Tuesday, June 01, 2010

NEEDLE IN A HAYSTACK: ERNESTO MALLO



Buenos Aires, under the military dictatorship in the 1970s.

Superintendent Lascano [aka Perro The Dog] is sent to investigate a double murder and finds three bodies. Bodies one and two are a boy and a girl both dressed in jeans and polo necks their features smashed by several bullets. The custom is that each member of the Juntas death squads fire into the victim to ensure their mutual responsibility. But body three is a tall man of about sixty in a suit and tie, with one bullet wound in his stomach.
While on a raid Lascano finds Eva, a young dissident hiding from the Army, who bears an uncanny resemblance to his late wife Marisa, who tragically died in a car accident.

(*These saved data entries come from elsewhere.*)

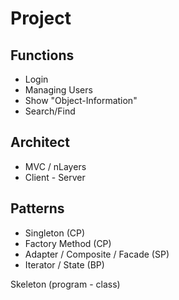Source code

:
# Project

## Functions
- Login
- Managing Users
- Show "Object-Information"
- Search/Find

## Architect
- MVC / nLayers
- Client - Server


## Patterns
- Singleton (CP)
- Factory Method (CP)
- Adapter / Composite / Facade (SP)
- Iterator / State (BP)
  
Skeleton (program - class)

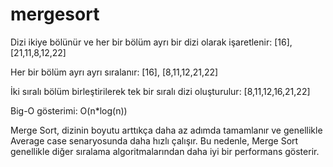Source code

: # mergesort
Dizi ikiye bölünür ve her bir bölüm ayrı bir dizi olarak işaretlenir: [16], [21,11,8,12,22]

Her bir bölüm ayrı ayrı sıralanır: [16], [8,11,12,21,22]

İki sıralı bölüm birleştirilerek tek bir sıralı dizi oluşturulur: [8,11,12,16,21,22]

Big-O gösterimi: O(n*log(n))

Merge Sort, dizinin boyutu arttıkça daha az adımda tamamlanır ve genellikle Average case senaryosunda daha hızlı çalışır. Bu nedenle, Merge Sort genellikle diğer sıralama algoritmalarından daha iyi bir performans gösterir.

Lascano had been deeply depressed by this event, and had only survived his loss with help from his friend Fuseli, the forensic pathologist.
Lascano keeps Eva in his apartment and carries on with his work, as they begin to cook together and fall in love.
He and Fuseli are able to identify body three as Elias Biterman, a moneylender and Auschwitz survivor turned hard and bitter by his past life, and also produce evidence that he was not a victim of the death squads.
Lascano digs deeper into Biterman's business transactions, and we learn about his wartime experiences. Moving back in time we are introduced to Biterman's younger brother Horacio, a playboy born in Argentina, and therefore spared the traumas that have toughened Elias.

Unfortunately Horacio has introduced his brother to his decadent friend Amancio.

He was an awful student guided by an indifferent father, from whom Amancio inherited the sense of life already accounted for, nails growing long like those of a Chinese mandarin. Work was not meant for the likes of them................

The sacrifice, the massacre of one thousand Indians per day, wasn't considered excessive in return for securing the family's wealth for three or four generations.

But Amancio's expensive lifestyle, and his beautiful wife Lara, have reduced him to the verge of bankruptcy.

......Lara is already putting her black dress on, a garment which set him back, the price of five Hereford cows when he bought it for her in Paris.

When Elias Biterman puts pressure on Amancio to clear his debt to him, Amancio took advice from Horacio, and then asked for help from a friend, Major Giribaldi.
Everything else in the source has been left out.